**EXERCISE INSTRUCTIONS:**
Going down the listing below, print exactly each line from the one with "Recall that we" up to and including the one with "Customers web application.", and skip the rest.

---------- PROVIDED RECORDS ----------

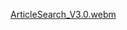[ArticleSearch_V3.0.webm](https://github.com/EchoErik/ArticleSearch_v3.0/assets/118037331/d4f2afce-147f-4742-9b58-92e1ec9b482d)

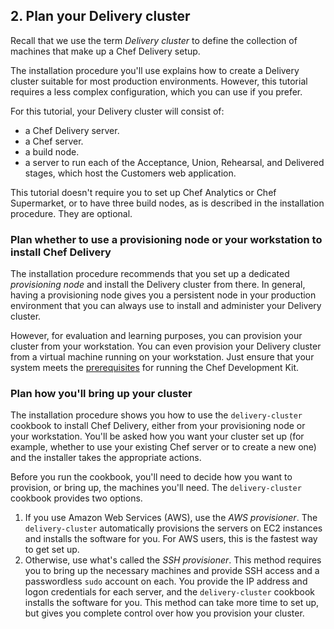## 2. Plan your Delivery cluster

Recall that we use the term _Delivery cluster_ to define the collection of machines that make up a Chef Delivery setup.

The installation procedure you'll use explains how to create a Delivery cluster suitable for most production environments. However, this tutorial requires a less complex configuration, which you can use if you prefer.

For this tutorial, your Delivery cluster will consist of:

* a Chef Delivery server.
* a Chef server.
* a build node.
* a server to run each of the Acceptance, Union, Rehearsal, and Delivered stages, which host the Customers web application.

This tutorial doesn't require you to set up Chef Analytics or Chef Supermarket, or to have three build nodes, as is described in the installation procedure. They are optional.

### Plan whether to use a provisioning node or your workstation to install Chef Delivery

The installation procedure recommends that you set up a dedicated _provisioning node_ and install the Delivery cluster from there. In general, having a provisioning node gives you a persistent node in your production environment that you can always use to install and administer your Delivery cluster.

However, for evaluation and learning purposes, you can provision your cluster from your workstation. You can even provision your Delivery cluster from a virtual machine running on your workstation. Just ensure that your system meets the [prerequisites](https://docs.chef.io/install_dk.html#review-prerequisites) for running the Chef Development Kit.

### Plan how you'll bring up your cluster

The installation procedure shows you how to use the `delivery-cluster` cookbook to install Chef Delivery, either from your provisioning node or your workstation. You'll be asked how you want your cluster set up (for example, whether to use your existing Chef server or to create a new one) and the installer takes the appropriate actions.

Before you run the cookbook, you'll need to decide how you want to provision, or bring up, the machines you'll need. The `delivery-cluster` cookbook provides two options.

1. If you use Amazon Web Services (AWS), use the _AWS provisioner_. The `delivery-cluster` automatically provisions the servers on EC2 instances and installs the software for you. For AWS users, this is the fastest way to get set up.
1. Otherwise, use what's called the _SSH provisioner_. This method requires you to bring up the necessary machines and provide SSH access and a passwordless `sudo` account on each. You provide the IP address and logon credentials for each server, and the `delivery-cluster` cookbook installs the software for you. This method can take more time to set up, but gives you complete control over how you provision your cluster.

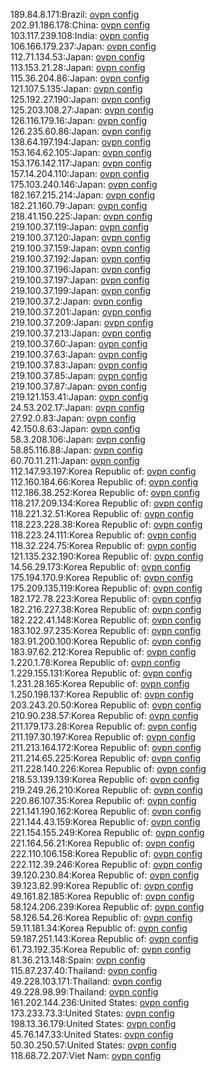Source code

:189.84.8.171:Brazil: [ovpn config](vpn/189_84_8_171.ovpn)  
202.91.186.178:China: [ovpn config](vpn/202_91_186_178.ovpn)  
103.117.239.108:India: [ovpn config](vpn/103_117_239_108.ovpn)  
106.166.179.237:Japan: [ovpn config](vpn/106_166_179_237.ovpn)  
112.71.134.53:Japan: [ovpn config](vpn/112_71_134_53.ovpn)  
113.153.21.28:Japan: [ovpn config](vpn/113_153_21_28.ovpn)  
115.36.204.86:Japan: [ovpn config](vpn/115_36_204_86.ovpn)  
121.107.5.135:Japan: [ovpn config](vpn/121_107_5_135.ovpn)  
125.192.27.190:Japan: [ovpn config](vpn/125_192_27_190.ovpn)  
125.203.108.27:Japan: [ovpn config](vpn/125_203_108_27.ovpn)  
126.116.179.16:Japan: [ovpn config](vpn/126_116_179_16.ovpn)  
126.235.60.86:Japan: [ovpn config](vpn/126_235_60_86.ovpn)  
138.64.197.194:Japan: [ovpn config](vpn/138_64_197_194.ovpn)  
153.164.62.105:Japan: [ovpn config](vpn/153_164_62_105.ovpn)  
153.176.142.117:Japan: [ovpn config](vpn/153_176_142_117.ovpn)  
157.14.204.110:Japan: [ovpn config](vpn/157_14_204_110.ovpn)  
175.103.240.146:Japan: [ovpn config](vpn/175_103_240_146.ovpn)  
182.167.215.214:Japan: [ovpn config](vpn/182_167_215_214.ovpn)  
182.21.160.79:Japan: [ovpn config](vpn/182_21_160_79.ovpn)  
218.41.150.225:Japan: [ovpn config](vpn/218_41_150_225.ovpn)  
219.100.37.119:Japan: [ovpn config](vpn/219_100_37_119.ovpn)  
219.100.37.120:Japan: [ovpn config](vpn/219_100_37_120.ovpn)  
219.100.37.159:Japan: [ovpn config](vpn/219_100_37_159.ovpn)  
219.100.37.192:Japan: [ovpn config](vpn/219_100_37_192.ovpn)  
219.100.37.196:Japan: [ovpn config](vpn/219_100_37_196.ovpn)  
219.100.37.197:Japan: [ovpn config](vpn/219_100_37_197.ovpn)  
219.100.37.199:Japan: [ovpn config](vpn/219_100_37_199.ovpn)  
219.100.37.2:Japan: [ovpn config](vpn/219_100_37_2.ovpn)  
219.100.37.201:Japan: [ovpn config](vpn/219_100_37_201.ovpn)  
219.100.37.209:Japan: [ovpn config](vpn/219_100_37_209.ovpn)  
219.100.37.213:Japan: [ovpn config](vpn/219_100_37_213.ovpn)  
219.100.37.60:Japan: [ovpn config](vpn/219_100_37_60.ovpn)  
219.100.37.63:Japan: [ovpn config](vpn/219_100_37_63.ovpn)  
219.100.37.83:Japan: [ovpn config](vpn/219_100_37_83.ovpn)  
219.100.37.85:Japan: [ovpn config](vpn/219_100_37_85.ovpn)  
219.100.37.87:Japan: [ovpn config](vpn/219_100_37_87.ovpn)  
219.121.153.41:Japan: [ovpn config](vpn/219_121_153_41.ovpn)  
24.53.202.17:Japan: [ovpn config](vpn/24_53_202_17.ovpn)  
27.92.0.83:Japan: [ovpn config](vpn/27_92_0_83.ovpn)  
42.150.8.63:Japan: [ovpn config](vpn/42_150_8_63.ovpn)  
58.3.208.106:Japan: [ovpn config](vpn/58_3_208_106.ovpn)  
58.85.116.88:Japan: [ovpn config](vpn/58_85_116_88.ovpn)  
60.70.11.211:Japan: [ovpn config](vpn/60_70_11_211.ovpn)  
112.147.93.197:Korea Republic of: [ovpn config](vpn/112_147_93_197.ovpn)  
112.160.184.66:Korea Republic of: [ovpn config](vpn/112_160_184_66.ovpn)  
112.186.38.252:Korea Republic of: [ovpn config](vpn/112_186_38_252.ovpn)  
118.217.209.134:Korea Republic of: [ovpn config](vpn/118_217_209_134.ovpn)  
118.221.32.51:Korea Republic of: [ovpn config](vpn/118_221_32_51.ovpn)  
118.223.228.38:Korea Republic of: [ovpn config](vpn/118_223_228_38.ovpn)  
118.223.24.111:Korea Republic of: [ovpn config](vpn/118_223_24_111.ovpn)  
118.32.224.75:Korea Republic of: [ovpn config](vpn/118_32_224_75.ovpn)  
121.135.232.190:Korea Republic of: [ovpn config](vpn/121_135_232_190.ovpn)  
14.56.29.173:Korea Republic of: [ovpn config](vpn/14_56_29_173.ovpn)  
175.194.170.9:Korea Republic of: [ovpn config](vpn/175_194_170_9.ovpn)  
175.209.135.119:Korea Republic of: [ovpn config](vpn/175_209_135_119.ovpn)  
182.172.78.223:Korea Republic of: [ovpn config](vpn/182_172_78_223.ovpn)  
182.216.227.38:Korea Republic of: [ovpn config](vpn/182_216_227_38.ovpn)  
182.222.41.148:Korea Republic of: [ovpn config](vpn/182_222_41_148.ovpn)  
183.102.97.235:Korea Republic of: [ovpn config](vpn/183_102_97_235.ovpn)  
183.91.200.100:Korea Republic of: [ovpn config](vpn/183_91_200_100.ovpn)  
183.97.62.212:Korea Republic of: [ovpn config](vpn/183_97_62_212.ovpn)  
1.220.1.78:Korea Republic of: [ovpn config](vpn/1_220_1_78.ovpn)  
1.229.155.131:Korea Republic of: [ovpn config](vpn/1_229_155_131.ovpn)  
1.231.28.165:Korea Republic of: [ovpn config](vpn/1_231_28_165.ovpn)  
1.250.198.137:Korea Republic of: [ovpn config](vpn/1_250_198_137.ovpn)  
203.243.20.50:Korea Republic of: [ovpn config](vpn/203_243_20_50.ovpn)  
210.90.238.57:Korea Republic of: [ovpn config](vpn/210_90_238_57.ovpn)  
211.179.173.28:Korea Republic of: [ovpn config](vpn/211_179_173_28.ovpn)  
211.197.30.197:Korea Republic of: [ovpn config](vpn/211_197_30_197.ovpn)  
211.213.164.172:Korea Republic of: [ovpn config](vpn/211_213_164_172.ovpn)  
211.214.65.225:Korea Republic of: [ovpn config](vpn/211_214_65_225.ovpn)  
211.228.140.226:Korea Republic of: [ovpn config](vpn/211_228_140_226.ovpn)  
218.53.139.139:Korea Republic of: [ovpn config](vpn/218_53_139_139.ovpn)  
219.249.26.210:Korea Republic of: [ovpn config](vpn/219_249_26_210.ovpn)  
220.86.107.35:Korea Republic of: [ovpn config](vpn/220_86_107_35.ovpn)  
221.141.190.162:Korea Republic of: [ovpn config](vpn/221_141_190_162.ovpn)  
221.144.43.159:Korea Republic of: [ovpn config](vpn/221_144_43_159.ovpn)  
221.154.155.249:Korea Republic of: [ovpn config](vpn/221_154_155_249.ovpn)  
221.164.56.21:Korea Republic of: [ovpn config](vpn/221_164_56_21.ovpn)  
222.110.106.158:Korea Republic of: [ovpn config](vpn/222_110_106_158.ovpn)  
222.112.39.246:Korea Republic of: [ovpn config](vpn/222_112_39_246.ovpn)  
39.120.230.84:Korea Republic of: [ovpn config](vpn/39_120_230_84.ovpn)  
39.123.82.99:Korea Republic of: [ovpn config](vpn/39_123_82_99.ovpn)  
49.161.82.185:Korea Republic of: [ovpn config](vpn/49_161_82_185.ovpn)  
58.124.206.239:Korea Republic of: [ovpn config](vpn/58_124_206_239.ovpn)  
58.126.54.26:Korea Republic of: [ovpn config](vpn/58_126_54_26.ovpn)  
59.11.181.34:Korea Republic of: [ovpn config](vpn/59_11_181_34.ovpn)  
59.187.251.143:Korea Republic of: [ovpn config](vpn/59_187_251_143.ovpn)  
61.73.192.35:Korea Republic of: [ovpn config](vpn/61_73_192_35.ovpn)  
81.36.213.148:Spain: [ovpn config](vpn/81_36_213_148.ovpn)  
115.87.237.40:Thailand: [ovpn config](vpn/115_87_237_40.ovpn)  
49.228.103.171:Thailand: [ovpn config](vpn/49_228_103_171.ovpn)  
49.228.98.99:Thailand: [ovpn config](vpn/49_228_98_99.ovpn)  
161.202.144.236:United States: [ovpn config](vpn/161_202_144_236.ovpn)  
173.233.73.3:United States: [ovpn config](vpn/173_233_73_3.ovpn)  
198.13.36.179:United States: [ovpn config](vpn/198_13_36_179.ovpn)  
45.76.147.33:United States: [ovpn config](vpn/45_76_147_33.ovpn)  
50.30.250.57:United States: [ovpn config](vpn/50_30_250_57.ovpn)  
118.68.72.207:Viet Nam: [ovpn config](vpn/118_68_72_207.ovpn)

----------

**OUTPUT:**
Recall that we use the term _Delivery cluster_ to define the collection of machines that make up a Chef Delivery setup.

The installation procedure you'll use explains how to create a Delivery cluster suitable for most production environments. However, this tutorial requires a less complex configuration, which you can use if you prefer.

For this tutorial, your Delivery cluster will consist of:

* a Chef Delivery server.
* a Chef server.
* a build node.
* a server to run each of the Acceptance, Union, Rehearsal, and Delivered stages, which host the Customers web application.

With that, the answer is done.